Диссипация духа

Вадим Бакусев

 

Интеллигенция в послереволюционной России.

Общая картина, вид издали

 

После Октябрьской революции русская интеллигенция претерпела множество изменений и пережила несколько взлетов и падений — от скромного расцвета до окончательной диссипации духа. Ее судьба во многом следовала за судьбой народа — но ведущей исторической силой общества она так никогда и не стала.

Прежде всего — она во все времена была сильно политизированной: каждый имел свою более или менее убежденную позицию, и всегда интеллигенция представляла полный спектр политических убеждений, от крайнего монархизма до крайнего большевизма, от ярого западничества до ура-патриотизма. В этой горячечной политизированности выражалось два импульса — присущее русским обостренное стремление к справедливости, с одной стороны, и нигилистический рессентимент, желание социального реванша, присущие хамову племени «либералов», — с другой, причем последний неизменно мимикрировал, притворяясь первым.
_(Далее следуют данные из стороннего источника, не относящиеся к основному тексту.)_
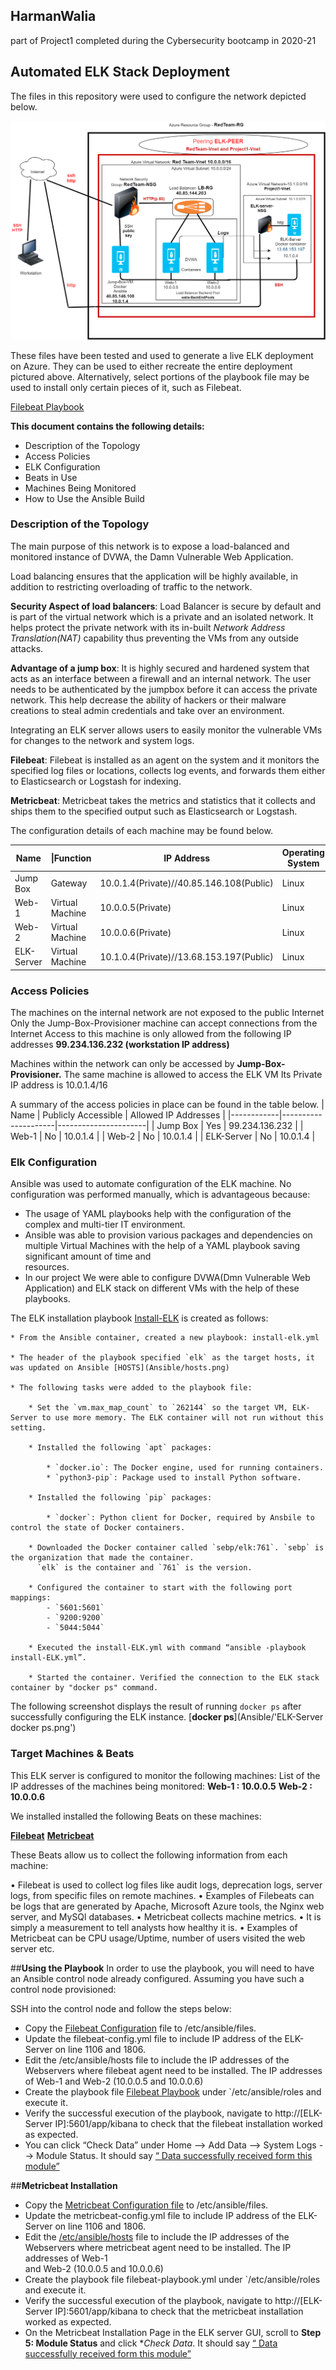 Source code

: ## HarmanWalia
part of Project1 completed during the Cybersecurity bootcamp in 2020-21
## __Automated ELK Stack Deployment__

The files in this repository were used to configure the network depicted below.

![Project1-NetworkDiagram](Diagrams/Project1-NetworkDiagram.png)

These files have been tested and used to generate a live ELK deployment on Azure. They can be used to either recreate the entire deployment pictured above. Alternatively, select portions of the playbook file may be used to install only certain pieces of it, such as Filebeat.

[Filebeat Playbook](Ansible/filebeat-playbook.yml)
	
__This document contains the following details:__
- Description of the Topology
- Access Policies
- ELK Configuration
- Beats in Use
- Machines Being Monitored
- How to Use the Ansible Build


### Description of the Topology

The main purpose of this network is to expose a load-balanced and monitored instance of DVWA, the Damn Vulnerable Web Application.

Load balancing ensures that the application will be highly available, in addition to restricting overloading of traffic to the network.

__Security Aspect of load balancers__:
Load Balancer is secure by default and is part of the virtual network which is a private and an isolated network. It helps protect the private network with its in-built *Network Address Translation(NAT)* capability thus preventing the VMs from any outside attacks.

__Advantage of a jump box__:
It is highly secured and hardened system that acts as an interface between a firewall and an internal network. The user needs to be authenticated by the jumpbox before it can access the private network. This help decrease the ability of hackers or their malware creations to steal admin credentials and take over an environment.

Integrating an ELK server allows users to easily monitor the vulnerable VMs for changes to the network and system logs.

__Filebeat__:
Filebeat is installed as an agent on the system and it monitors the specified log files or locations, collects log events, and forwards them either to Elasticsearch or Logstash for indexing.

__Metricbeat__:
Metricbeat takes the metrics and statistics that it collects and ships them to the specified output such as Elasticsearch or Logstash.

The configuration details of each machine may be found below.

| Name        | \|Function      | IP Address                               | Operating System |
|-------------|---------------- |----------------------------------------- |------------------|
|  Jump Box   | Gateway         | 10.0.1.4(Private)//40.85.146.108(Public) | Linux            |
|  Web-1      | Virtual Machine | 10.0.0.5(Private)                        | Linux            |
|  Web-2      | Virtual Machine | 10.0.0.6(Private)                        | Linux            |
|  ELK-Server | Virtual Machine | 10.1.0.4(Private)//13.68.153.197(Public) | Linux            |

### Access Policies
The machines on the internal network are not exposed to the public Internet 
Only the Jump-Box-Provisioner machine can accept connections from the Internet
Access to this machine is only allowed from the following IP addresses
__99.234.136.232 (workstation IP address)__

Machines within the network can only be accessed by __Jump-Box-Provisioner.__
The same machine is allowed to access the ELK VM
Its Private IP address is 10.0.1.4/16

A summary of the access policies in place can be found in the table below.
| Name       | Publicly Accessible | Allowed IP Addresses |
|------------|---------------------|----------------------|
| Jump Box   | Yes                 | 99.234.136.232       |
| Web-1      | No                  | 10.0.1.4             |
| Web-2      | No                  | 10.0.1.4             |
| ELK-Server | No                  | 10.0.1.4             |

### Elk Configuration

Ansible was used to automate configuration of the ELK machine. No configuration was performed manually, which is advantageous because:
* The usage of YAML playbooks help with the configuration of the complex and multi-tier IT environment.
* Ansible was able to provision various packages and dependencies on multiple Virtual Machines with the help of a YAML playbook saving significant amount of time and    
  resources. 
* In our project We were able to configure DVWA(Dmn Vulnerable Web Application) and ELK stack on different VMs  with the help of these playbooks.


The ELK installation playbook [Install-ELK](Ansible/install-elk.yml) is created as follows:


	* From the Ansible container, created a new playbook: install-elk.yml

	* The header of the playbook specified `elk` as the target hosts, it was updated on Ansible [HOSTS](Ansible/hosts.png)
		
	* The following tasks were added to the playbook file:

		* Set the `vm.max_map_count` to `262144` so the target VM, ELK-Server to use more memory. The ELK container will not run without this setting.

		* Installed the following `apt` packages:

		    * `docker.io`: The Docker engine, used for running containers.
		    * `python3-pip`: Package used to install Python software.

		* Installed the following `pip` packages:

  		    * `docker`: Python client for Docker, required by Ansbile to control the state of Docker containers.

		* Downloaded the Docker container called `sebp/elk:761`. `sebp` is the organization that made the container.
		  `elk` is the container and `761` is the version.

		* Configured the container to start with the following port mappings:
			- `5601:5601`
			- `9200:9200`
			- `5044:5044`

   		* Executed the install-ELK.yml with command “ansible -playbook install-ELK.yml”. 

		* Started the container. Verified the connection to the ELK stack container by "docker ps" command.


The following screenshot displays the result of running `docker ps` after successfully configuring the ELK instance.
[__docker ps__](Ansible/'ELK-Server docker ps.png')

### Target Machines & Beats
This ELK server is configured to monitor the following machines:
List of the IP addresses of the machines being monitored:
__Web-1 : 10.0.0.5__
__Web-2 : 10.0.0.6__

We installed installed the following Beats on these machines:

[__Filebeat__](Ansible/filebeat.PNG)
[__Metricbeat__](Ansible/metricbeat.PNG)

These Beats allow us to collect the following information from each machine:

•	Filebeat is used to collect log files  like audit logs, deprecation logs, server logs, from specific files on remote machines.
•	Examples of Filebeats can be logs that are generated by Apache, Microsoft Azure tools, the Nginx web server, and MySQl databases.
•	Metricbeat collects machine metrics.
•	It is simply a measurement to tell analysts how healthy it is.
•	Examples of Metricbeat can be CPU usage/Uptime, number of users visited the web server etc.

##__Using the Playbook__
In order to use the playbook, you will need to have an Ansible control node already configured. Assuming you have such a control node provisioned: 

SSH into the control node and follow the steps below:
- Copy the [Filebeat Configuration](Ansible/filebeat-config.yml) file to /etc/ansible/files.
- Update the filebeat-config.yml file to include IP address of the ELK-Server on line 1106 and 1806.
- Edit the /etc/ansible/hosts file to include the IP addresses of the Webservers where filebeat agent need to be installed.
  The IP addresses of Web-1 and Web-2 (10.0.0.5 and 10.0.0.6)
- Create the playbook file [Filebeat Playbook](Ansible/filebeat-playbook.yml) under `/etc/ansible/roles and execute it.
- Verify the successful execution of the playbook, navigate to http://[ELK-Server IP]:5601/app/kibana to check that the filebeat installation worked as expected.
- You can click “Check Data” under Home --> Add Data --> System Logs --> Module Status. It should say  [“ Data successfully received form this module”](Ansible/filebeat.PNG)

##__Metricbeat Installation__

- Copy the  [Metricbeat Configuration file](Ansible/metricbeat-config.yml) to /etc/ansible/files.
- Update the metricbeat-config.yml file to include IP address of the ELK-Server on line 1106 and 1806.
- Edit the [/etc/ansible/hosts](Ansible/hosts.png) file to include the IP addresses of the Webservers where metricbeat agent need to be installed. The IP addresses of Web-1   
  and Web-2 (10.0.0.5 and 10.0.0.6)
- Create the playbook file filebeat-playbook.yml under `/etc/ansible/roles and execute it.
- Verify the successful execution of the playbook, navigate to http://[ELK-Server IP]:5601/app/kibana to check that the metricbeat installation worked as expected.
- On the Metricbeat Installation Page in the ELK server GUI, scroll to **Step 5: Module Status** and click **Check Data*. It should say  [“ Data successfully received form this module”](Ansible/metricbeat.PNG)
Политизированность интеллигенции предопределила ее судьбы после революции. Сначала она разделилась на «принявших революцию» и «не принявших» ее — тут все было ясно. Среди первых преобладала научно-техническая интеллигенция, среди вторых — гуманитарная и творческая. Эти вторые во множестве покинули Россию, и та лишилась если не всего цвета интеллигенции, то большей и лучшей его части. В результате средний уровень оставшейся гуманитарной интеллигенции заметно снизился. Этого не скажешь о научно-технической — она была меньше заражена декадансом и либеральным хамством, и многие сознательно сотрудничали с большевиками, которые в них сильно нуждались, хотя множество других оставались в стране поневоле — ведь заграницей, в «цивилизованных» странах, их не ожидало ничего, кроме непреодолимой конкуренции со стороны местных специалистов.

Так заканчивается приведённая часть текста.